O Vale do Paraíba concentra diversas escolas de ensino superior particulares e públicas, mas as três maiores universidades da região que trabalham com pesquisas estão em São José dos Campos, Taubaté e Lorena.
A maior delas é a Unitau (Universidade de Taubaté), em Taubaté, seguida pela Univap (Universidade do Vale do Paraíba), em São José dos Campos, e a Unisal (Universidade Salesiana), em Lorena. Juntas, elas reúnem 32,5 mil alunos em cursos de graduação e pós-graduação.
Entre os trabalhos científicos da Unitau estão os sobre algas nocivas no litoral que podem comprometer a maricultura (cultivo de mexilhão e marisco) e estudos sobre doenças periodontais (relativas a gengivas) na população regional.
A univerisade desenvolve também um novo sistema de despoluição de esgoto doméstico a partir de raízes de plantas.
Na Univap, entre outros setores, há pesquisas no campo da engenharia biomédica, área em que a instituição quer ser uma das especialistas em todo o país.

Modelo - A universidade criou o Instituto de Pesquisa e Desenvolvimento o qual concentra todas as pesquisas da instituição. O projeto do IP&D foi inspirado no modelo norte-americano do MIT (Instituto Tecnológico de Massachusetts), considerado um dos principais centros de pesquisas do mundo.
Já na Unisal, desenvolve-se, por exemplo, um trabalho científico voltado para o tratamento de doentes mentais com a ajuda da pintura. O estudo integra o curso de psicologia da universidade.
No curso de história da mesma instituição, alunos pesquisam atualmente os caminhos da Estrada Real na região.
A estrada foi construída no século 18 e serviu para escoar o ouro retirado de Minas Gerais para Paraty, no litoral do estado do Rio, onde era embarcado com destino a Portugal.

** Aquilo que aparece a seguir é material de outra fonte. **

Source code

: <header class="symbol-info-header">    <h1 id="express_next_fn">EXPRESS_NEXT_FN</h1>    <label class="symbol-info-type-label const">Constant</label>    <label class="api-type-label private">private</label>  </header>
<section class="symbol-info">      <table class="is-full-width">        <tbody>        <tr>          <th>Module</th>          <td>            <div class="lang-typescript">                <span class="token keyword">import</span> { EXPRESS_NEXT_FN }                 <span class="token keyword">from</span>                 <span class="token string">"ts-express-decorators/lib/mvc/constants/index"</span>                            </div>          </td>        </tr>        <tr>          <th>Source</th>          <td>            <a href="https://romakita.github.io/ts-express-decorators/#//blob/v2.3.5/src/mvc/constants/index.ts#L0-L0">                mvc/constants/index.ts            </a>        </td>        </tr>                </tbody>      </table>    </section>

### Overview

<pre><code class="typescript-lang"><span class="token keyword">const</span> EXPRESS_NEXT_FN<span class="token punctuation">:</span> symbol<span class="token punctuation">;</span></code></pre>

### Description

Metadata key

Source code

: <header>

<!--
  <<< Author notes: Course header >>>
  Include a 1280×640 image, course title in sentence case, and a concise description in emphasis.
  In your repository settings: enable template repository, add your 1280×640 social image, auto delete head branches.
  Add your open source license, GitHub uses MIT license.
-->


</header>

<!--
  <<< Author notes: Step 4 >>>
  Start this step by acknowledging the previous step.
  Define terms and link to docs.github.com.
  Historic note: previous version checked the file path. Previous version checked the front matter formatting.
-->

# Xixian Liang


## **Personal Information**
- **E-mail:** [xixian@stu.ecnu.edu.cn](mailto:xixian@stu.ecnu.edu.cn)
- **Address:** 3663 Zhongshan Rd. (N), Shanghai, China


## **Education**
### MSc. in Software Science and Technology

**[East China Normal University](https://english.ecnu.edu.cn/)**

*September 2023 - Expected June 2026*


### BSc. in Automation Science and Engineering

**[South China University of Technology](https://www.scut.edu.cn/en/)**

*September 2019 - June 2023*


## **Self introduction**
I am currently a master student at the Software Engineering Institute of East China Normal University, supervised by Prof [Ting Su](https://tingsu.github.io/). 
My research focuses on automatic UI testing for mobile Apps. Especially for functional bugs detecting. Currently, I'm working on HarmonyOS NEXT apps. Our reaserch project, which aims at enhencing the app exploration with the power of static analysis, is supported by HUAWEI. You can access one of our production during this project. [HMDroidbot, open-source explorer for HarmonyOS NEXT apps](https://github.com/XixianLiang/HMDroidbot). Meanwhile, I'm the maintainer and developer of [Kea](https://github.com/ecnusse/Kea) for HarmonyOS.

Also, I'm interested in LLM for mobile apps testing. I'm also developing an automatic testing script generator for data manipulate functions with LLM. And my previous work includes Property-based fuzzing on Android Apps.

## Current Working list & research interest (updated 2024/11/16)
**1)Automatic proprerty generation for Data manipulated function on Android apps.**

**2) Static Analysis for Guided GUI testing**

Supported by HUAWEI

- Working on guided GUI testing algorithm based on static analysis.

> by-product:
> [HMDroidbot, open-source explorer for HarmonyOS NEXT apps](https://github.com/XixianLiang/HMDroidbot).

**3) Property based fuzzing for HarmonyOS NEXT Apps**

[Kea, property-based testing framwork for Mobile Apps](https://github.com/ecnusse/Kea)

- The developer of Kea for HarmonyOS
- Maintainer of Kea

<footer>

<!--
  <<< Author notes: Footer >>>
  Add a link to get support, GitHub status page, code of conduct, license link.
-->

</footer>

Visão - Para a pró-reitora de Pesquisa e Extensão da Unitau, Maria Júlia Ferreira Xavier, a universidade que não desenvolve pesquisas não pode ser considerada como tal. "No máximo é um centro universitário que oferece curso superior".
A pró-reitora afirmou que a Unitau procura estimular o desenvolvimento de trabalhos científicos com recursos próprios e financiados por organismos públicos como a Fapesp (Fundação de Amparo à Pesquisa do Estado de São Paulo) e Finep (Financiamento de Estudos e Projetos).
O diretor do IP&D, Marcos Tadeu Pacheco, afirmou que as universidades particulares não dispõem dos mesmos recursos que as instituições públicas, por isso, elas precisam investir em áreas específicas. "A Univap optou por este caminho e definiu que o setor de engenharia biomédica é uma das prioridades da instituição. Já temos cursos de pós-graduação bem conceituados, mas queremos ser referência no país".

Públicas - Além dessas 3 instituições, a região abriga ainda escolas públicas bastantes conhecidas, como as faculdades de Odontologia de São José dos Campos e a de Engenharia de Guaratinguetá (ambas ligadas à Universidade Estadual Paulista), além da de Química, em Lorena (integrante da Universidade de São Paulo, que também desenvolvem pesquisas.
Além delas, há ainda o ITA (Instituto Tecnológico da Aeronáutica), mantido pela Aeronáutica. O ITA foi o responsável, entre outros projetos, pelo avião Bandeirante, que motivou o surgimento da indústria aeronáutica brasileira.